WORK ITEM –
Your task is to copy every line of the entries that contains "label".

DATASET –
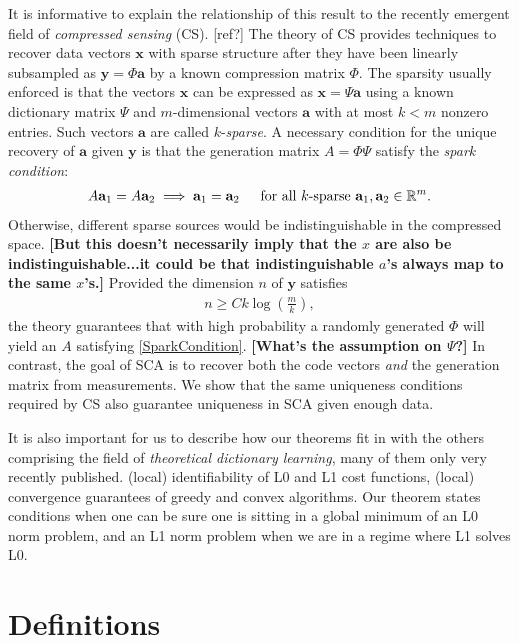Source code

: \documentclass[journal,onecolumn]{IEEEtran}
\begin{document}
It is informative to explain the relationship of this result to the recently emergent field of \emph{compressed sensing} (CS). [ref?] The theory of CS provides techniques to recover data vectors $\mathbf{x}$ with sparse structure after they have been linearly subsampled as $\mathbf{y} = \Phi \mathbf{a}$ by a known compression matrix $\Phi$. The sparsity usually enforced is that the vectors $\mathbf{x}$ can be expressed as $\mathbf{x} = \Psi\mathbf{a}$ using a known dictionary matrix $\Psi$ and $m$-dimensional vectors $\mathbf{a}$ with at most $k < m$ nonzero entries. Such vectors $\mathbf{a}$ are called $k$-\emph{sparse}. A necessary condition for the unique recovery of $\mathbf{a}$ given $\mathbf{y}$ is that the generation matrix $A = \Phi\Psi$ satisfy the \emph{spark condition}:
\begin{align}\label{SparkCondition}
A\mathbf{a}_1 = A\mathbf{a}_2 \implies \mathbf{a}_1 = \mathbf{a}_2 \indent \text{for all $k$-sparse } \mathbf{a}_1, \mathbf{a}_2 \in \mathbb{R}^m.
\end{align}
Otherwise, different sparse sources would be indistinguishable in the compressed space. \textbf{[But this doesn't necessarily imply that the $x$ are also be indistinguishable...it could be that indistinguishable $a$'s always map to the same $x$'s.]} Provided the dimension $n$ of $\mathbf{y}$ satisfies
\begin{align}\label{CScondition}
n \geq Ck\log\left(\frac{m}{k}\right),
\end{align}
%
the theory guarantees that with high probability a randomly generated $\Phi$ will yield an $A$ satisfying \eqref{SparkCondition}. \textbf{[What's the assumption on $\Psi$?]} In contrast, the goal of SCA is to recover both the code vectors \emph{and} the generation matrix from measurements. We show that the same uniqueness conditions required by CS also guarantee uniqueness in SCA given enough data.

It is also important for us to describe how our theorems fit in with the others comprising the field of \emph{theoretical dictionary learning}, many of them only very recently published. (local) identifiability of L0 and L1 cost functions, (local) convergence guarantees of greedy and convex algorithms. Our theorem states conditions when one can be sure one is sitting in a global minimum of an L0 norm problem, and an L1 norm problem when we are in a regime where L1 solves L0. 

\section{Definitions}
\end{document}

==

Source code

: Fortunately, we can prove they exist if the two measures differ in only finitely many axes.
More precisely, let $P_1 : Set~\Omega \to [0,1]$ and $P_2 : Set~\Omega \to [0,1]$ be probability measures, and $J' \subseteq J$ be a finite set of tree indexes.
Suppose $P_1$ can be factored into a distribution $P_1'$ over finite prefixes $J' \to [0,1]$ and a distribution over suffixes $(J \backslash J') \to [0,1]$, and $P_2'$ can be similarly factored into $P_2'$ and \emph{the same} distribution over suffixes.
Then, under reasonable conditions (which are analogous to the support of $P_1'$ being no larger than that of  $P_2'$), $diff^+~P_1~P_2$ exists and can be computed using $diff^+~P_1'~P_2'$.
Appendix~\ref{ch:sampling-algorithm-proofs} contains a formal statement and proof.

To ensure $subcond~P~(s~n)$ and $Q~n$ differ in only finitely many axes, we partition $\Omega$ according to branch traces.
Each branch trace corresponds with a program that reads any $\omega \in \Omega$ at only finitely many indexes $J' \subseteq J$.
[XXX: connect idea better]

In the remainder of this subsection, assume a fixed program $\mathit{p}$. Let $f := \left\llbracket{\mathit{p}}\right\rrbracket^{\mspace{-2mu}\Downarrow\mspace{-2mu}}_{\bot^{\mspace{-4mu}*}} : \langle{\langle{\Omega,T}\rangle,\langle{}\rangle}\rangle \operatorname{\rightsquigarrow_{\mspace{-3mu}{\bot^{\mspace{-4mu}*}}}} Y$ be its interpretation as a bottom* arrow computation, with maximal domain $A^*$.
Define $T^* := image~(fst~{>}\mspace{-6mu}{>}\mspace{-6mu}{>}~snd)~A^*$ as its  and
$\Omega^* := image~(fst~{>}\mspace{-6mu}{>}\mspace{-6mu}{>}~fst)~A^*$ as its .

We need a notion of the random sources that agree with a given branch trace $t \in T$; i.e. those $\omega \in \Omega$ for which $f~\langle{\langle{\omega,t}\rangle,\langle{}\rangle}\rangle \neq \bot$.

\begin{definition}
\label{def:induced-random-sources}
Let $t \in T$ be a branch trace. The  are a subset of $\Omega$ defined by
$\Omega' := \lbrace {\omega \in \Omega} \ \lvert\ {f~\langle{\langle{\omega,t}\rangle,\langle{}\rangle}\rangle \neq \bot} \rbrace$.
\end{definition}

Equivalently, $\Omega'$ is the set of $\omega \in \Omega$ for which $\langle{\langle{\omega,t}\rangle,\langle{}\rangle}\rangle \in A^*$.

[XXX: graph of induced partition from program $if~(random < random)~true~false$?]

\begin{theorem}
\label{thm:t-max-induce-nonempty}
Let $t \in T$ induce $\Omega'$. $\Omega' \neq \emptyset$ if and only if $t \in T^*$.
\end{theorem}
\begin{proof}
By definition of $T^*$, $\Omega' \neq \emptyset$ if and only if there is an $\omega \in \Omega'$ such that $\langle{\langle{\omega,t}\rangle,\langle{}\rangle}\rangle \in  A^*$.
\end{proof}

OUTPUT OF THE EXERCISE –
\begin{align}\label{SparkCondition}
\begin{align}\label{CScondition}
\label{def:induced-random-sources}
\label{thm:t-max-induce-nonempty}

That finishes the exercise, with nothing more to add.